Selasa, 1 Desember 2020 09:44

Wakil Ketua Majelis Permusyawaratan Rakyat Republik Indonesia (MPR RI) M Hidayat Nur Wahid-- humas mpr

FAJAR.CO.ID, JAKARTA — Wakil Ketua MPR Hidayat Nur Wahid menanggapi azan memanggil jihad yang berkumandang dari beberapa lokasi, salah satunya dari Petamburan dan Ponpes Habib Bahar di Bogor.

Melalui cuitan di Twitter, Hidayat mengatakan seharusnya tak ada azan memanggil jihad, sebab aturan azan sudah ada.

“Ajakan “Jihad”, dulu pernah dikumandangkan oleh KH Hasyim Asy’ari dengan Resolusi Jihad (22/10/1945) dan PB Muhammadiyah dengan Amanat Jihad(28/5/1946),” ungkap HNW dalam Twitter @hnurwahid, Selasa (1/12).

“Tapi keduanya jihad melawan penjajah Belanda, dan tidak disampaikan melalui adzan. Begitulah seharusnya. Karena adzan sudah ada aturannya,” jelasnya lagi.
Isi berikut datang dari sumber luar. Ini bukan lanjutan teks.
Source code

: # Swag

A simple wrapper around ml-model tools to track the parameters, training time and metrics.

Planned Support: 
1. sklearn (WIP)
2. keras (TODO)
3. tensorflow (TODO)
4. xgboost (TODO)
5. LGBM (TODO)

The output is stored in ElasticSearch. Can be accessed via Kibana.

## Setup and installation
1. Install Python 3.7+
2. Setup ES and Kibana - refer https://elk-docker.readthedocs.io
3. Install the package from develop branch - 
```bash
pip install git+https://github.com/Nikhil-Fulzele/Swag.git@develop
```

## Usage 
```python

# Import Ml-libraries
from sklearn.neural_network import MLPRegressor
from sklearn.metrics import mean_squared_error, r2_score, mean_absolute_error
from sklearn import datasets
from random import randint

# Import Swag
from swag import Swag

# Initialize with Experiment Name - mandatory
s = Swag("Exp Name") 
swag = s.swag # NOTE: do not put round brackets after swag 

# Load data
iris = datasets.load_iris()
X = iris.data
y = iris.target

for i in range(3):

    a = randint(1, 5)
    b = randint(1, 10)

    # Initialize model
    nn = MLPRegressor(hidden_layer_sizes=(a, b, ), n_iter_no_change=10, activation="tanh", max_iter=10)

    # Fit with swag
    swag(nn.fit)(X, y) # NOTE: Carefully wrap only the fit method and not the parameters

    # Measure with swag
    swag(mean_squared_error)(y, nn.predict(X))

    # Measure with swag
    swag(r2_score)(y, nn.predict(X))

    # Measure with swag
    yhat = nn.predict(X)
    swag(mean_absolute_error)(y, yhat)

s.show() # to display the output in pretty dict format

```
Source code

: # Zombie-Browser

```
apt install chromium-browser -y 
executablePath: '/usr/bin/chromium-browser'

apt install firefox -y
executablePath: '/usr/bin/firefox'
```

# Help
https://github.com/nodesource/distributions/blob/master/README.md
Seperti diketahui, Azan dan iqomah memanggil jihad ‘hayya alal jihad’ disebut dikumandangkan santri di Pondok Pesantren Tajul Alawiyyin, milik Habib Bahar Smith di Kemang, Kabupaten Bogor.

Pesantren ini berlokasi di Desa Pabuaran, Kemang, Kabupaten Bogor. Pesantren ini milik Habib Bahar Smith yang sedang mendekam di Lapas Gunungsindur.

Belum ada klarifikasi resmi dari Ponpes Tajul Alawiyyin terkait azan dan iqomah yang sudah viral ini.

Salah satu akun @alfatih.212, memposting iqomah memanggil jihad ini di akun Instagram.

Dalam sebuah video pendek di laman Instagram, video ini diposting akun @alfatih.212. Tidak ada keterangan kapan video ini diambil.

Hanya ada caption atau tulisan Ponpes Tajul Alawiyyin, Kemang, Bogor.